Task brief:
Within the listing below, please copy exactly the lines between the line holding "a $2 \times 5$ matrix." and the line holding "There are two", inclusive.

Supplied material:
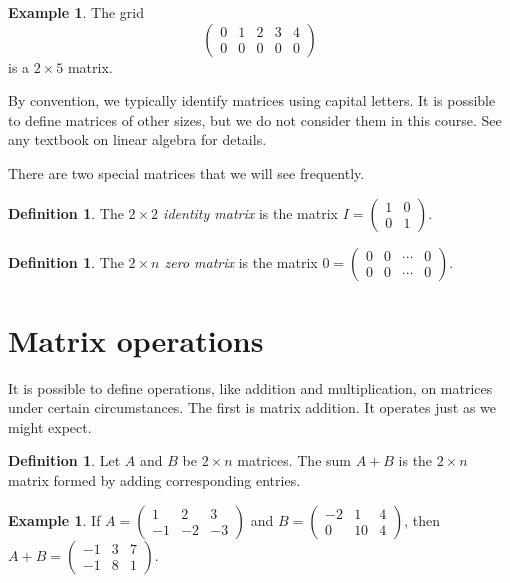 \documentclass{book}
\theoremstyle{plain}
\theoremstyle{definition}
\newtheorem{definition}[theorem]{Definition}
\newtheorem{example}[theorem]{Example}
\begin{document}
\begin{example}
The grid $$\begin{pmatrix} 0 & 1 & 2 & 3 & 4 \\ 0 & 0 & 0 & 0 & 0 \end{pmatrix}$$ is a $2 \times 5$ matrix.
\end{example}

By convention, we typically identify matrices using capital letters. It is possible to define matrices of other sizes, but we do not consider them in this course. See any textbook on linear algebra for details.

There are two special matrices that we will see frequently.

\begin{definition}
The {\it $2 \times 2$ identity matrix} is the matrix $I = \begin{pmatrix} 1 & 0 \\ 0 & 1 \end{pmatrix}$.
\end{definition}

\begin{definition}
The {\it $2 \times n$ zero matrix} is the matrix $0 = \begin{pmatrix} 0 & 0 & \cdots & 0 \\ 0 & 0 & \cdots & 0 \end{pmatrix}$.
\end{definition}

\section{Matrix operations}
It is possible to define operations, like addition and multiplication, on matrices under certain circumstances. The first is matrix addition. It operates just as we might expect.

\begin{definition}
Let $A$ and $B$ be $2 \times n$ matrices. The sum $A + B$ is the $2 \times n$ matrix formed by adding corresponding entries.
\end{definition}

\begin{example}
If $A = \begin{pmatrix} 1 & 2 & 3 \\ -1 & -2 & -3 \end{pmatrix}$ and $B = \begin{pmatrix} -2 & 1 & 4 \\ 0 & 10 & 4 \end{pmatrix}$, then $A + B = \begin{pmatrix} -1 & 3 & 7 \\ -1 & 8 & 1 \end{pmatrix}$.
\end{example}
\end{document}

Problem solution:
The grid $$\begin{pmatrix} 0 & 1 & 2 & 3 & 4 \\ 0 & 0 & 0 & 0 & 0 \end{pmatrix}$$ is a $2 \times 5$ matrix.
\end{example}

By convention, we typically identify matrices using capital letters. It is possible to define matrices of other sizes, but we do not consider them in this course. See any textbook on linear algebra for details.

There are two special matrices that we will see frequently.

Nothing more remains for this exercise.